──────── Information provided

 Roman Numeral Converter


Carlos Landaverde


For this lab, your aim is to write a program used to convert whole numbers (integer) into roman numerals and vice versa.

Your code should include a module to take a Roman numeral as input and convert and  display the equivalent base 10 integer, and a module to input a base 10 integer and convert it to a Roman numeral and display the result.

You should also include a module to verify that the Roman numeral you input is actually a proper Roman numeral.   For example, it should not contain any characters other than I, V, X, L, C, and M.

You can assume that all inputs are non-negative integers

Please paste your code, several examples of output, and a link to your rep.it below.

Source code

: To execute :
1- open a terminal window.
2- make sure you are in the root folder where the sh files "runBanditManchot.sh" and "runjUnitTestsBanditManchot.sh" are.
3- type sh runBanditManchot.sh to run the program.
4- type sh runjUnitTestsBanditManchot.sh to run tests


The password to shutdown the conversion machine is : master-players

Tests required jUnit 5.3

────────────────
──────── Information provided

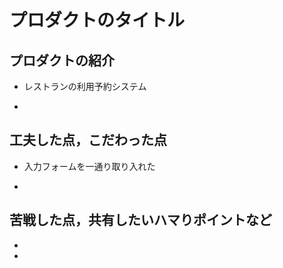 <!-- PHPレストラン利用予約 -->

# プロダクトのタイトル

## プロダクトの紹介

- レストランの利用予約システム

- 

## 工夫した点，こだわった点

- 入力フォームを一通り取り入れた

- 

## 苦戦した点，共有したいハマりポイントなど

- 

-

────────────────

Assignment — Look through the listing above and count the lines where the string "that" appears. Report the number only.

Output below — 2